*Task instructions:*
Each line that includes the word "data" should be copied from the records.

** Entries provided follows **

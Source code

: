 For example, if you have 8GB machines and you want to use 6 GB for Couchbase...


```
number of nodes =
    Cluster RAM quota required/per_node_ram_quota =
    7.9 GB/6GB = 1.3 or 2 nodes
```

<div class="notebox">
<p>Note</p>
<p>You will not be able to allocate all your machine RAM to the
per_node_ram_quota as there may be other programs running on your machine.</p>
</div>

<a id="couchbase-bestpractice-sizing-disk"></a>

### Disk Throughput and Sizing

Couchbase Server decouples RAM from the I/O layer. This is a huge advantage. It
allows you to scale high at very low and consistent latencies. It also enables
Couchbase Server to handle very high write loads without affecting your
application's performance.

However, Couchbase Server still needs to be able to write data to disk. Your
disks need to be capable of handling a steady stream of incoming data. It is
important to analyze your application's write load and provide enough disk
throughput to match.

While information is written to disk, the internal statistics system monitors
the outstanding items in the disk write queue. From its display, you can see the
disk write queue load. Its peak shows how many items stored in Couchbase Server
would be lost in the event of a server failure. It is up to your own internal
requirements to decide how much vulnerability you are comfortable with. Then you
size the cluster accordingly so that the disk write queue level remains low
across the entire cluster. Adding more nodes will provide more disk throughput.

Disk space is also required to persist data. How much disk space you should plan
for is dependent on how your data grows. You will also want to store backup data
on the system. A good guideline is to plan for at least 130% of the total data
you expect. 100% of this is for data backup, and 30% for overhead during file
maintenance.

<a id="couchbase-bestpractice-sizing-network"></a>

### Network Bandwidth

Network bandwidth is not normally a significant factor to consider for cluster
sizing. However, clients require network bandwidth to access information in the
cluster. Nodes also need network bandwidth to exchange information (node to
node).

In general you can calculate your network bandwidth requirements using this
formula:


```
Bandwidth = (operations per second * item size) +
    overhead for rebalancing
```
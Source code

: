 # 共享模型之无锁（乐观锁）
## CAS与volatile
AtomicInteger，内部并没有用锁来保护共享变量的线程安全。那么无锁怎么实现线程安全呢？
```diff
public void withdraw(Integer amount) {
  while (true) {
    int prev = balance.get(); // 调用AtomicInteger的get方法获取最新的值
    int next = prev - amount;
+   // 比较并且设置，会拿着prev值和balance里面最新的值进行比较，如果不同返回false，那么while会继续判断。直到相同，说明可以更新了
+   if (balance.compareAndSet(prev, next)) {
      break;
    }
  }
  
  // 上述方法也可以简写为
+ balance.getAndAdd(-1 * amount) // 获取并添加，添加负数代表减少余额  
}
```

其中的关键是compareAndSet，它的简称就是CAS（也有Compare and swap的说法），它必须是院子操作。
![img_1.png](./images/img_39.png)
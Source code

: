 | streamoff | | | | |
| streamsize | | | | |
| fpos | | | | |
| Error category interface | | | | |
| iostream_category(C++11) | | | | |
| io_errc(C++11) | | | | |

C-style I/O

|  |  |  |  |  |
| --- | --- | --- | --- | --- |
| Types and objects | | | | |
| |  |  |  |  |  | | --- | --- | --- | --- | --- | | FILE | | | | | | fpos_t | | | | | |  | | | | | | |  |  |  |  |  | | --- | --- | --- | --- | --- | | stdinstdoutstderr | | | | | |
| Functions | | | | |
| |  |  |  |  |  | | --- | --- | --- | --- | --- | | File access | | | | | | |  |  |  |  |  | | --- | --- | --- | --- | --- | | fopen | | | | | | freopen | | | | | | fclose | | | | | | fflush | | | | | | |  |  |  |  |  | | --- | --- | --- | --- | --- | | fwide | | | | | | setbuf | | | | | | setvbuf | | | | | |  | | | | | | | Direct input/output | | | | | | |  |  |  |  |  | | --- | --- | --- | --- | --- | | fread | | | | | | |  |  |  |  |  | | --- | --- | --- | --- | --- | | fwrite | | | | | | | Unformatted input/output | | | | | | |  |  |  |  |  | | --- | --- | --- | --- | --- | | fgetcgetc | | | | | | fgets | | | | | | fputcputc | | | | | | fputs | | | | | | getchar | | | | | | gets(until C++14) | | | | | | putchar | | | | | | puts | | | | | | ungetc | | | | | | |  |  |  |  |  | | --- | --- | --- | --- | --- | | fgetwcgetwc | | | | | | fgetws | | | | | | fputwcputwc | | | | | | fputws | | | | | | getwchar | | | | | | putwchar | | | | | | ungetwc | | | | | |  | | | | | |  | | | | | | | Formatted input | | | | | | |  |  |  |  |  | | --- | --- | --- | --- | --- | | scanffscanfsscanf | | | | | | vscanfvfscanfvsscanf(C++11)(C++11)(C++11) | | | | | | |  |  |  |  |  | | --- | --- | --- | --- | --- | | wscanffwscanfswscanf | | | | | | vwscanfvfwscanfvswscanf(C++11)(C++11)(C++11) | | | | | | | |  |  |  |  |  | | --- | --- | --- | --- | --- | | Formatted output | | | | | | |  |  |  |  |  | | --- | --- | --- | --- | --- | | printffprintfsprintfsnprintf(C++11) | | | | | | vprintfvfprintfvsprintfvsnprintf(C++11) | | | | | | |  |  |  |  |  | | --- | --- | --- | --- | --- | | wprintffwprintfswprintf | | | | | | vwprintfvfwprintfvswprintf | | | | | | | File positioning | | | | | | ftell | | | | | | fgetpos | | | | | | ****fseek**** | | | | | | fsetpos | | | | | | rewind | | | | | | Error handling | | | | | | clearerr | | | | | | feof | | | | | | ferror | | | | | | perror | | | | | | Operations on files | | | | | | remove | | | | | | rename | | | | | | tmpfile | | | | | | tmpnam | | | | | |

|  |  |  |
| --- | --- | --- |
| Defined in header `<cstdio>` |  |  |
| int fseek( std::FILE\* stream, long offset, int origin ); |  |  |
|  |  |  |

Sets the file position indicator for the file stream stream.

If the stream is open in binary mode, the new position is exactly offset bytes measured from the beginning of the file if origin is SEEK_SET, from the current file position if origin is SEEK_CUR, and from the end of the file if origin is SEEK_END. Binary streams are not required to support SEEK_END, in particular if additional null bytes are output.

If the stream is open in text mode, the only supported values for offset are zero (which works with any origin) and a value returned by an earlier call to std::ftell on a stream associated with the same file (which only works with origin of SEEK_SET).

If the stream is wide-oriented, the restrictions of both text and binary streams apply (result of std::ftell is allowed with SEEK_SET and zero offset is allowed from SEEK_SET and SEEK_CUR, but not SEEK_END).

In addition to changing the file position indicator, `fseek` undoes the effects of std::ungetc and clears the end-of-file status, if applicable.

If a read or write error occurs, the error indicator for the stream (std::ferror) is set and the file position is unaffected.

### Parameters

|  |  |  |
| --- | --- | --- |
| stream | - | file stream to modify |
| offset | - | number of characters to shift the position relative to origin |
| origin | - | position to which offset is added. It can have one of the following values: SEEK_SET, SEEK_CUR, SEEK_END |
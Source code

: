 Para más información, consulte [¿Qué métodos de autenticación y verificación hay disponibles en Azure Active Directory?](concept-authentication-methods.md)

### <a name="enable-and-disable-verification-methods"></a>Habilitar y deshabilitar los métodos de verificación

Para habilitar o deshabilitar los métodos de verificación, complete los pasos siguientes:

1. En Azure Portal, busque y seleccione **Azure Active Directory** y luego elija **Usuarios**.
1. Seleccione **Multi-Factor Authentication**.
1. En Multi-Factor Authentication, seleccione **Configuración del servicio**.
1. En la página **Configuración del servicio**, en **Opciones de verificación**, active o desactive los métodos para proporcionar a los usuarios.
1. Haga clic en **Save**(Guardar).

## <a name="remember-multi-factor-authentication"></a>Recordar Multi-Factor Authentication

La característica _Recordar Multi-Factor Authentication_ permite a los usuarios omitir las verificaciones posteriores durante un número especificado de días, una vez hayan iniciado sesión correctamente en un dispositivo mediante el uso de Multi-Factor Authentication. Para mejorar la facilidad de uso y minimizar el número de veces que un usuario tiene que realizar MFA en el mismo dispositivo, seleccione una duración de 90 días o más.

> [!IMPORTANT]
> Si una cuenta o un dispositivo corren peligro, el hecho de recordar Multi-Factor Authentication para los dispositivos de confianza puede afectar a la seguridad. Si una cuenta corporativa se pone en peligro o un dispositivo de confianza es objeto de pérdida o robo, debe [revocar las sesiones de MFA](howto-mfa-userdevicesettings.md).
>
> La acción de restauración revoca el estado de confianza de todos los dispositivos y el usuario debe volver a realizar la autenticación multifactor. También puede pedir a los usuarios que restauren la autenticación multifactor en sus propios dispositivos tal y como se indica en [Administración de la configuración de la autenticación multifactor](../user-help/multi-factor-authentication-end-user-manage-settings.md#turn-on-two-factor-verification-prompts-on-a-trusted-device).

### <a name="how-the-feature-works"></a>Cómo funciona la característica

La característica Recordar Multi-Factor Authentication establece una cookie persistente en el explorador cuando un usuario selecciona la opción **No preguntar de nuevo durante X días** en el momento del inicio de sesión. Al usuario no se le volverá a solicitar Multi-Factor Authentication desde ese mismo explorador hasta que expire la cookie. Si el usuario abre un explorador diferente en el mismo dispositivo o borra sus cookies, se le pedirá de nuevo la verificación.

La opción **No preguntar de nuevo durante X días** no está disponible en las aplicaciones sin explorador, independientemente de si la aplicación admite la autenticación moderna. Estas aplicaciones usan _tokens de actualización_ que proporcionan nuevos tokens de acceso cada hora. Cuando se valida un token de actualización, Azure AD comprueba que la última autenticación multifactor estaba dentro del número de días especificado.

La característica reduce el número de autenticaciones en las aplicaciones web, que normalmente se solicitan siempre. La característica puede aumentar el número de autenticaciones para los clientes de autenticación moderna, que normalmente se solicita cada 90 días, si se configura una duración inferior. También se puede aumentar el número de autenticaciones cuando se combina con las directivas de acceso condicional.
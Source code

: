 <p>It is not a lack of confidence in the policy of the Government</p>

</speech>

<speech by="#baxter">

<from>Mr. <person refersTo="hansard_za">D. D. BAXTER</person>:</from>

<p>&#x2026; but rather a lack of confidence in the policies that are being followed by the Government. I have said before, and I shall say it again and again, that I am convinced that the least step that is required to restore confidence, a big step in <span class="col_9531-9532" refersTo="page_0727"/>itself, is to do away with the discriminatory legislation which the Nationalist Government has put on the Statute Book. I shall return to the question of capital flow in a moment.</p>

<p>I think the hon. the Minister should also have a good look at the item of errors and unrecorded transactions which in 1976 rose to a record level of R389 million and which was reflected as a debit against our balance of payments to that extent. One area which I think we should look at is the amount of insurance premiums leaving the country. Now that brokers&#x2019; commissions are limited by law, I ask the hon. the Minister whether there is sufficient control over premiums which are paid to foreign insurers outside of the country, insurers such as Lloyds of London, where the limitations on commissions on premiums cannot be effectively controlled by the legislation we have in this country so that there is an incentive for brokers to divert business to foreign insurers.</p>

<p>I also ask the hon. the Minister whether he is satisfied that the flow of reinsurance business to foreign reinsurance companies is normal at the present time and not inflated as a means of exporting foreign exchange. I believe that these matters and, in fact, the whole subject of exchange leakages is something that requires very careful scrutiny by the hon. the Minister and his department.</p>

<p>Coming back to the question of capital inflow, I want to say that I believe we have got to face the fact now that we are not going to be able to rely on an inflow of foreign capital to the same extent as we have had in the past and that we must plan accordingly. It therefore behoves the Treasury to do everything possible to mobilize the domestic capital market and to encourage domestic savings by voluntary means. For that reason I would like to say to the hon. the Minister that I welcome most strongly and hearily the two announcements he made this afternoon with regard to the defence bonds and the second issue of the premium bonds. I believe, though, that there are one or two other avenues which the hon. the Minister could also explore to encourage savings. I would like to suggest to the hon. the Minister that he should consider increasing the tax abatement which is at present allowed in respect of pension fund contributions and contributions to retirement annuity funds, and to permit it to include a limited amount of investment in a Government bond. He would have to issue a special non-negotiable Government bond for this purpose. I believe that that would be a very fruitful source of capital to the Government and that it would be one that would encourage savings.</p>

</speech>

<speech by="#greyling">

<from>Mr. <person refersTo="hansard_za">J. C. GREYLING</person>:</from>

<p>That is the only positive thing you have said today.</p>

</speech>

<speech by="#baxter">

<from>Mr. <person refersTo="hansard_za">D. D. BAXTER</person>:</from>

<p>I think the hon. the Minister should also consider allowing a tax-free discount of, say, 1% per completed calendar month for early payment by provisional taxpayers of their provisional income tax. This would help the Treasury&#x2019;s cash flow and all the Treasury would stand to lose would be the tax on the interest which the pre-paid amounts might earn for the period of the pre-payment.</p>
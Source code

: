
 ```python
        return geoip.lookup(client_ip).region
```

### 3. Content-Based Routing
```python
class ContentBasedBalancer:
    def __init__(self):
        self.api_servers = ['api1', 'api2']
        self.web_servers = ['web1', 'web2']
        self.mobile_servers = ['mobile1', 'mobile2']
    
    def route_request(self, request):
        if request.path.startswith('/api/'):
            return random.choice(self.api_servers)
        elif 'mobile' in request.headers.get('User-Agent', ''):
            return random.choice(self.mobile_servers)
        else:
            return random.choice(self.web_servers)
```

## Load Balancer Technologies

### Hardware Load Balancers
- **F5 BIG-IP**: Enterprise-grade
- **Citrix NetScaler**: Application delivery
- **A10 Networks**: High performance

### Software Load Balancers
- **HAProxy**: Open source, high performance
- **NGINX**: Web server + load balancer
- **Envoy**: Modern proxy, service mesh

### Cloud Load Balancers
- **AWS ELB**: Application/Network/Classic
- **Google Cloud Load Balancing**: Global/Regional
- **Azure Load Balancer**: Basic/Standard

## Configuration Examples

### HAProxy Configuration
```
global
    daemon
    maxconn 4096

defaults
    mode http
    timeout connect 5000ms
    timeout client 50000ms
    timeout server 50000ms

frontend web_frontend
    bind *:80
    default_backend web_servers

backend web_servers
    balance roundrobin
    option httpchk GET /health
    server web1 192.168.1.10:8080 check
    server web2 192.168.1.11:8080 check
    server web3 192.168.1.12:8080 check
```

** End of Entries provided **

*Exercise response:*
However, Couchbase Server still needs to be able to write data to disk. Your
disks need to be capable of handling a steady stream of incoming data. It is
Disk space is also required to persist data. How much disk space you should plan
for is dependent on how your data grows. You will also want to store backup data
on the system. A good guideline is to plan for at least 130% of the total data
you expect. 100% of this is for data backup, and 30% for overhead during file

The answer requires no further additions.